What this task involves: Search the records for the string "begin", and show each line where it appears.

Rendered images with source text:
——

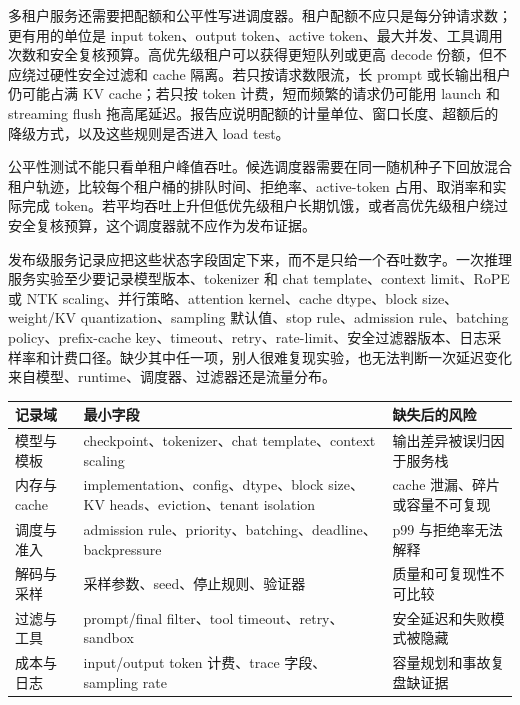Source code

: \documentclass[UTF8,zihao=-4,openany]{ctexbook}
\begin{document}
多租户服务还需要把配额和公平性写进调度器。租户配额不应只是每分钟请求数；更有用的单位是 input token、output token、active token、最大并发、工具调用次数和安全复核预算。高优先级租户可以获得更短队列或更高 decode 份额，但不应绕过硬性安全过滤和 cache 隔离。若只按请求数限流，长 prompt 或长输出租户仍可能占满 KV cache；若只按 token 计费，短而频繁的请求仍可能用 launch 和 streaming flush 拖高尾延迟。报告应说明配额的计量单位、窗口长度、超额后的降级方式，以及这些规则是否进入 load test。

公平性测试不能只看单租户峰值吞吐。候选调度器需要在同一随机种子下回放混合租户轨迹，比较每个租户桶的排队时间、拒绝率、active-token 占用、取消率和实际完成 token。若平均吞吐上升但低优先级租户长期饥饿，或者高优先级租户绕过安全复核预算，这个调度器就不应作为发布证据。

发布级服务记录应把这些状态字段固定下来，而不是只给一个吞吐数字。一次推理服务实验至少要记录模型版本、tokenizer 和 chat template、context limit、RoPE 或 NTK scaling、并行策略、attention kernel、cache dtype、block size、weight/KV quantization、sampling 默认值、stop rule、admission rule、batching policy、prefix-cache key、timeout、retry、rate-limit、安全过滤器版本、日志采样率和计费口径。缺少其中任一项，别人很难复现实验，也无法判断一次延迟变化来自模型、runtime、调度器、过滤器还是流量分布。

\begin{center}
\small
\setlength{\tabcolsep}{3pt}
\begin{tabular}{@{}p{}p{}p{}@{}}
\toprule
记录域 & 最小字段 & 缺失后的风险 \\
\midrule
模型与模板 & checkpoint、tokenizer、chat template、context scaling & 输出差异被误归因于服务栈 \\
内存与 cache & implementation、config、dtype、block size、KV heads、eviction、tenant isolation & cache 泄漏、碎片或容量不可复现 \\
调度与准入 & admission rule、priority、batching、deadline、backpressure & p99 与拒绝率无法解释 \\
解码与采样 & 采样参数、seed、停止规则、验证器 & 质量和可复现性不可比较 \\
过滤与工具 & prompt/final filter、tool timeout、retry、sandbox & 安全延迟和失败模式被隐藏 \\
成本与日志 & input/output token 计费、trace 字段、sampling rate & 容量规划和事故复盘缺证据 \\
\bottomrule
\end{tabular}
\end{center}
\end{document}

——

Solution:
\begin{document}
\begin{center}
\begin{tabular}{@{}p{}p{}p{}@{}}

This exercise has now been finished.